Maybe love is in the language we speak. Spanish, for some people, is thought of as an intensely passionate language. Perhaps that is why there are three couples—Jeana and Juan Ureña, Gabriela and José Recinos and Pedro and Annette Escamilla—all working within feet of each other in the Spanish department of SFA.
Kim Wells, a Spanish instructor at SFA, believes so. Wells was raised in Mexico and Guatemala and came to the U.S. at the age of 19. When she first started dating, she felt that American males were more work oriented and seemed less interested in her as a person.
“When people first introduce themselves in the U.S. they ask questions like ‘What do you do for a living?’ or ‘Where do you work?’ and this would typically be seen as rude in Latin America,” she said.
She pointed out that there tends to be more of a focus on accomplishments rather than emotions.
Wells also agrees that, generally, the Spanish culture is more romantic.

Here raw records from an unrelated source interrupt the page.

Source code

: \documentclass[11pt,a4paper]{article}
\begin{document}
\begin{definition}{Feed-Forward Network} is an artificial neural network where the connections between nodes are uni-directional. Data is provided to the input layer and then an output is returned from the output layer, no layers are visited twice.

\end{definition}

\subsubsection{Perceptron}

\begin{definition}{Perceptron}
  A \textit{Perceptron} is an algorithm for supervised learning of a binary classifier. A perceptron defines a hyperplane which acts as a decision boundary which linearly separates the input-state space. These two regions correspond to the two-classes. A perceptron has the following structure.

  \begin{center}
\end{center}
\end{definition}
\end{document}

“It seems the people have more time for love, and there is beauty in that,” Wells said.
She believes that it is the expressiveness and open-mindedness of the language that lends to more expressive and open relationships.
“I admit that I do act differently between speaking Spanish and English,” Wells said. “English is just a harsher sounding language.”

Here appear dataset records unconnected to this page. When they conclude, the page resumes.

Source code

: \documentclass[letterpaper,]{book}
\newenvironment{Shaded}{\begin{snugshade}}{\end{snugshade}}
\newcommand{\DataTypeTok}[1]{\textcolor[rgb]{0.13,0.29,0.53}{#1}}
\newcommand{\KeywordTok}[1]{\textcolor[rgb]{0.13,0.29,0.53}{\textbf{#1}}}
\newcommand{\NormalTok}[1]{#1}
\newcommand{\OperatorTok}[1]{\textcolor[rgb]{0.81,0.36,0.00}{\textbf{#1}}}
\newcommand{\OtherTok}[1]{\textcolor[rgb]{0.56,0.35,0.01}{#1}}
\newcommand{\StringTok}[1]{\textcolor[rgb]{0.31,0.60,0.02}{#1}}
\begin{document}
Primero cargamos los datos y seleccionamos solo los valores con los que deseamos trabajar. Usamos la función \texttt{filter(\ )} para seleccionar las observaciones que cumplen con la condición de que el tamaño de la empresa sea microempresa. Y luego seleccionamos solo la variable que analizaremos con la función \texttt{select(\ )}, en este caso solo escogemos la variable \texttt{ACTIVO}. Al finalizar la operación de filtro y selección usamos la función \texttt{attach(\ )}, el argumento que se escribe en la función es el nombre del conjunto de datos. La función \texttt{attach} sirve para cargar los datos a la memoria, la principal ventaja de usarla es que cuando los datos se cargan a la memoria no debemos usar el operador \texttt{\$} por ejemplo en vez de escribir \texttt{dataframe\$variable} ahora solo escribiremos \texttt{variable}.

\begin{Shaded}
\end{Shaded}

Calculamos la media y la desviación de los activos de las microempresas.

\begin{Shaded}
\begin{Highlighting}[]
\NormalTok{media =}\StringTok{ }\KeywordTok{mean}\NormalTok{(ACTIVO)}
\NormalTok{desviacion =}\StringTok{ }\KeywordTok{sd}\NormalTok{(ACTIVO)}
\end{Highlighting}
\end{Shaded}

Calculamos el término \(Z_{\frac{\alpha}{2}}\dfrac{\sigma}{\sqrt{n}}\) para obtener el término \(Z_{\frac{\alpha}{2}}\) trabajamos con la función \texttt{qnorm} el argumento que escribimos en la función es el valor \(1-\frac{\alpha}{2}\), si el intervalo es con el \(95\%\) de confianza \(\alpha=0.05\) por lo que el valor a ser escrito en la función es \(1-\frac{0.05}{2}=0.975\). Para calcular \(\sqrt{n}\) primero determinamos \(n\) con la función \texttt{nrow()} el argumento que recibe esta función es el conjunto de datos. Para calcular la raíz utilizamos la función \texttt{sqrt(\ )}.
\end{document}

However, Dr. Juan Carlos Ureña, assistant Spanish professor, believes that the Spanish language itself isn’t a factor in relationships.
“I don’t feel Spanish is more romantic than any other language,” Ureña said. “It could be the exotic aspect which makes people say that.”
Ureña, originally from Costa Rica, is married to a person of a completely different culture. Initially he and his wife, Dr. Jeana Paul-Ureña, had to communicate primarily with their feelings through various gestures since Juan spoke little English and Jeana spoke little Spanish.
“They are a great couple, they get along, and share interests both intellectually and conversationally,” Dr. José Neftalí Recinos, friend and colleague of the Ureñas, said.
Ureña attributes the success of his relationship not to his culture but to his ability to express and convey his feelings.
“I don’t think it has anything to do with language. It has to do with the couple,” Ureña said. “If you and that person have the capacity to love, then things are better.”
Ureña argued that the signs for love in the Spanish community are very similar to those in the U.S., meaning that across cultures people feel the love similarly.
However, he believes Latin Americans and Spaniards are “more open to talk about things related to their body” and are more direct in regards to expressing emotions.
Students can learn from other countries and incorporate their cultural differences to develop “an attitude toward fellow individuals that is good and passionate,” as Wells puts it. This could not only be useful in relationships, but in life in general.
One thing both Wells and Ureña agree on regarding love—in order to fully enjoy a relationship, people need to become open-minded and accepting of different cultures and experiences.